### Aim of the exercise
Every record gets copied exactly, and no picture goes with it.

=== Begin Enclosure ===

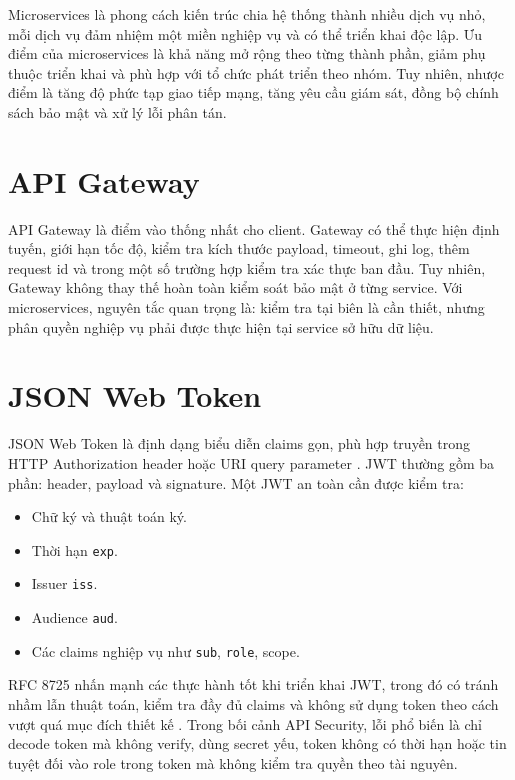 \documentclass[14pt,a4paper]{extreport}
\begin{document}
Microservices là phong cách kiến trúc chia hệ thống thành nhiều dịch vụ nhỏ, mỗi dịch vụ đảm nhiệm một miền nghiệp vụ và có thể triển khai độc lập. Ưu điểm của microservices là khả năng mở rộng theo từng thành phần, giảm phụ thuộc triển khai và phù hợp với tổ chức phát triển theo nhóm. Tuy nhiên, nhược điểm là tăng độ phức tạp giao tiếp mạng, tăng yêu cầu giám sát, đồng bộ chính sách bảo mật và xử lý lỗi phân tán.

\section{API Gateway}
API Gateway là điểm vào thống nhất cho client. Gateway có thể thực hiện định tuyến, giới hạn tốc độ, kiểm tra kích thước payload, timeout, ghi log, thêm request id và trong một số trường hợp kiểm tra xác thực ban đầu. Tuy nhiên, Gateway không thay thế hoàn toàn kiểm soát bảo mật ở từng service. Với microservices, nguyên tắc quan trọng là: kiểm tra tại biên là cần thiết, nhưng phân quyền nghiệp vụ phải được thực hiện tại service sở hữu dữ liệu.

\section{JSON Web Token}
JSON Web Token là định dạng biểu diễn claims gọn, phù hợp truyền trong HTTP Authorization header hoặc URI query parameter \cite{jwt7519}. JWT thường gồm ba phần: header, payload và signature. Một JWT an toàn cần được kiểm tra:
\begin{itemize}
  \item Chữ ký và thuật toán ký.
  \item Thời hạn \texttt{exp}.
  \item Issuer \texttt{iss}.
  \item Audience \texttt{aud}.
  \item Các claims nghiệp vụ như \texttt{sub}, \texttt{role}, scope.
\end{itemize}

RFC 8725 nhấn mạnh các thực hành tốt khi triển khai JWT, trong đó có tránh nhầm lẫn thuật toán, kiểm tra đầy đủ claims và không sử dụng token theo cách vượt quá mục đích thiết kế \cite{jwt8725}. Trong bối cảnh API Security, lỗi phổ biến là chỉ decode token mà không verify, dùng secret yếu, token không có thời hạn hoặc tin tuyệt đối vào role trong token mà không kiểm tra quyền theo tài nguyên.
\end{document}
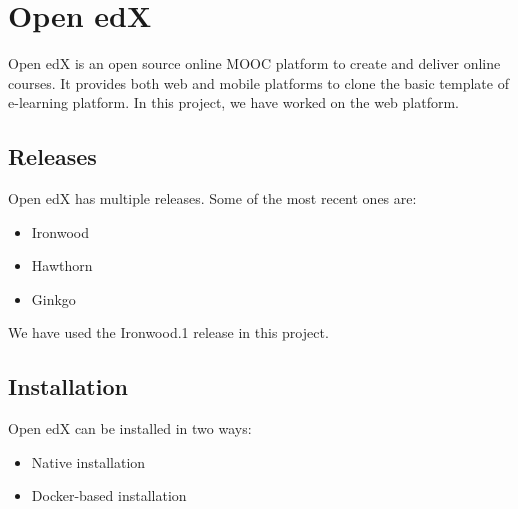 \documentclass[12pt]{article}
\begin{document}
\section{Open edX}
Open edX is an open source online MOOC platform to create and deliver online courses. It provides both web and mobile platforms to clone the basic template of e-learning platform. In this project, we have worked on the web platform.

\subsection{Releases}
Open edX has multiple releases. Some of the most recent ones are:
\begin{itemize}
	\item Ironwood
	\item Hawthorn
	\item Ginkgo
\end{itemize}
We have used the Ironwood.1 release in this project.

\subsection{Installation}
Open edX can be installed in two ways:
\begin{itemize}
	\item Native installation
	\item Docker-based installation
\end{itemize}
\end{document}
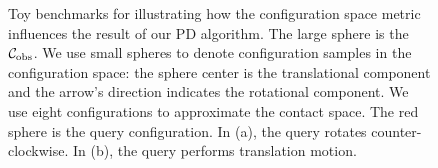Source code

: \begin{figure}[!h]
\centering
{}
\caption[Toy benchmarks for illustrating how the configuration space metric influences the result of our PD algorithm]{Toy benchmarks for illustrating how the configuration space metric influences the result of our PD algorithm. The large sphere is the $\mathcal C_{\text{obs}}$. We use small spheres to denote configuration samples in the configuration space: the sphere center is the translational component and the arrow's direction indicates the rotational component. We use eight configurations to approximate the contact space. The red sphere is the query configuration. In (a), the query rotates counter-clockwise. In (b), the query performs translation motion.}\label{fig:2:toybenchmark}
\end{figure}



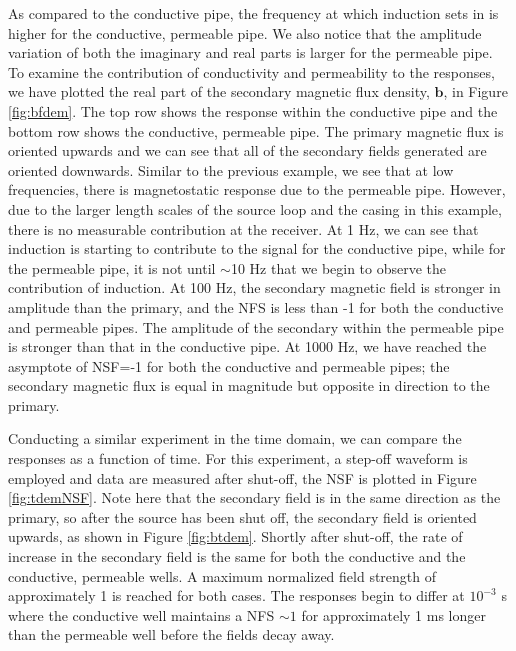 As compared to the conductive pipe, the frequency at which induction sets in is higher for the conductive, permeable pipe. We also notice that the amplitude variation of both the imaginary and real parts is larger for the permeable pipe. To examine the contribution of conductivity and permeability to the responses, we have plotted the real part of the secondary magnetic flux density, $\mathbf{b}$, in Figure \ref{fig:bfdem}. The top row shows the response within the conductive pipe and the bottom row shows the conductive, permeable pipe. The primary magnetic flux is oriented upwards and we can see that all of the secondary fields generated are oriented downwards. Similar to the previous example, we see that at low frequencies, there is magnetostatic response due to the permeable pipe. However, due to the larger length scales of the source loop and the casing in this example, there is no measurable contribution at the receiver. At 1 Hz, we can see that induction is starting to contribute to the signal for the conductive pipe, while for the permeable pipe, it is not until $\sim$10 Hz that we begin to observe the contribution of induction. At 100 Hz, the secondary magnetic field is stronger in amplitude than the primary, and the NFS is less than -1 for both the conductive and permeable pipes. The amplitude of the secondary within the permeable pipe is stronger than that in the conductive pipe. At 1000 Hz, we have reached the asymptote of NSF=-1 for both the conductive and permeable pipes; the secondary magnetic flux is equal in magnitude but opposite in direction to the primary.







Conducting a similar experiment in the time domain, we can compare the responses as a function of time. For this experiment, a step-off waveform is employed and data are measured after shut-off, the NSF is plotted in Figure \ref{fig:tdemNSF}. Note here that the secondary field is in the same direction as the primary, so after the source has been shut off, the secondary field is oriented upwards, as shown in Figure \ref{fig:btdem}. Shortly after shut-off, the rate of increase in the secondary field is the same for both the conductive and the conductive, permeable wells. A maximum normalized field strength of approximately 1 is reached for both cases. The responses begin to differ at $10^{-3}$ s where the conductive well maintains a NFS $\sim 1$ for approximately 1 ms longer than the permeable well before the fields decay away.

=== End Enclosure ===

### Exercise response
 \documentclass[14pt,a4paper]{extreport}
\begin{document}
Microservices là phong cách kiến trúc chia hệ thống thành nhiều dịch vụ nhỏ, mỗi dịch vụ đảm nhiệm một miền nghiệp vụ và có thể triển khai độc lập. Ưu điểm của microservices là khả năng mở rộng theo từng thành phần, giảm phụ thuộc triển khai và phù hợp với tổ chức phát triển theo nhóm. Tuy nhiên, nhược điểm là tăng độ phức tạp giao tiếp mạng, tăng yêu cầu giám sát, đồng bộ chính sách bảo mật và xử lý lỗi phân tán.

\section{API Gateway}
API Gateway là điểm vào thống nhất cho client. Gateway có thể thực hiện định tuyến, giới hạn tốc độ, kiểm tra kích thước payload, timeout, ghi log, thêm request id và trong một số trường hợp kiểm tra xác thực ban đầu. Tuy nhiên, Gateway không thay thế hoàn toàn kiểm soát bảo mật ở từng service. Với microservices, nguyên tắc quan trọng là: kiểm tra tại biên là cần thiết, nhưng phân quyền nghiệp vụ phải được thực hiện tại service sở hữu dữ liệu.

\section{JSON Web Token}
JSON Web Token là định dạng biểu diễn claims gọn, phù hợp truyền trong HTTP Authorization header hoặc URI query parameter \cite{jwt7519}. JWT thường gồm ba phần: header, payload và signature. Một JWT an toàn cần được kiểm tra:
\begin{itemize}
  \item Chữ ký và thuật toán ký.
  \item Thời hạn \texttt{exp}.
  \item Issuer \texttt{iss}.
  \item Audience \texttt{aud}.
  \item Các claims nghiệp vụ như \texttt{sub}, \texttt{role}, scope.
\end{itemize}

RFC 8725 nhấn mạnh các thực hành tốt khi triển khai JWT, trong đó có tránh nhầm lẫn thuật toán, kiểm tra đầy đủ claims và không sử dụng token theo cách vượt quá mục đích thiết kế \cite{jwt8725}. Trong bối cảnh API Security, lỗi phổ biến là chỉ decode token mà không verify, dùng secret yếu, token không có thời hạn hoặc tin tuyệt đối vào role trong token mà không kiểm tra quyền theo tài nguyên.
\end{document}
 \documentclass[12pt]{article}
\begin{document}
\section{Open edX}
Open edX is an open source online MOOC platform to create and deliver online courses. It provides both web and mobile platforms to clone the basic template of e-learning platform. In this project, we have worked on the web platform.

\subsection{Releases}
Open edX has multiple releases. Some of the most recent ones are:
\begin{itemize}
	\item Ironwood
	\item Hawthorn
	\item Ginkgo
\end{itemize}
We have used the Ironwood.1 release in this project.

\subsection{Installation}
Open edX can be installed in two ways:
\begin{itemize}
	\item Native installation
	\item Docker-based installation
\end{itemize}
\end{document}
Source code

: \begin{figure}[!h]
\centering
{}
\caption[Toy benchmarks for illustrating how the configuration space metric influences the result of our PD algorithm]{Toy benchmarks for illustrating how the configuration space metric influences the result of our PD algorithm. The large sphere is the $\mathcal C_{\text{obs}}$. We use small spheres to denote configuration samples in the configuration space: the sphere center is the translational component and the arrow's direction indicates the rotational component. We use eight configurations to approximate the contact space. The red sphere is the query configuration. In (a), the query rotates counter-clockwise. In (b), the query performs translation motion.}\label{fig:2:toybenchmark}
\end{figure}



 As compared to the conductive pipe, the frequency at which induction sets in is higher for the conductive, permeable pipe. We also notice that the amplitude variation of both the imaginary and real parts is larger for the permeable pipe. To examine the contribution of conductivity and permeability to the responses, we have plotted the real part of the secondary magnetic flux density, $\mathbf{b}$, in Figure \ref{fig:bfdem}. The top row shows the response within the conductive pipe and the bottom row shows the conductive, permeable pipe. The primary magnetic flux is oriented upwards and we can see that all of the secondary fields generated are oriented downwards. Similar to the previous example, we see that at low frequencies, there is magnetostatic response due to the permeable pipe. However, due to the larger length scales of the source loop and the casing in this example, there is no measurable contribution at the receiver. At 1 Hz, we can see that induction is starting to contribute to the signal for the conductive pipe, while for the permeable pipe, it is not until $\sim$10 Hz that we begin to observe the contribution of induction. At 100 Hz, the secondary magnetic field is stronger in amplitude than the primary, and the NFS is less than -1 for both the conductive and permeable pipes. The amplitude of the secondary within the permeable pipe is stronger than that in the conductive pipe. At 1000 Hz, we have reached the asymptote of NSF=-1 for both the conductive and permeable pipes; the secondary magnetic flux is equal in magnitude but opposite in direction to the primary.







Conducting a similar experiment in the time domain, we can compare the responses as a function of time. For this experiment, a step-off waveform is employed and data are measured after shut-off, the NSF is plotted in Figure \ref{fig:tdemNSF}. Note here that the secondary field is in the same direction as the primary, so after the source has been shut off, the secondary field is oriented upwards, as shown in Figure \ref{fig:btdem}. Shortly after shut-off, the rate of increase in the secondary field is the same for both the conductive and the conductive, permeable wells. A maximum normalized field strength of approximately 1 is reached for both cases. The responses begin to differ at $10^{-3}$ s where the conductive well maintains a NFS $\sim 1$ for approximately 1 ms longer than the permeable well before the fields decay away.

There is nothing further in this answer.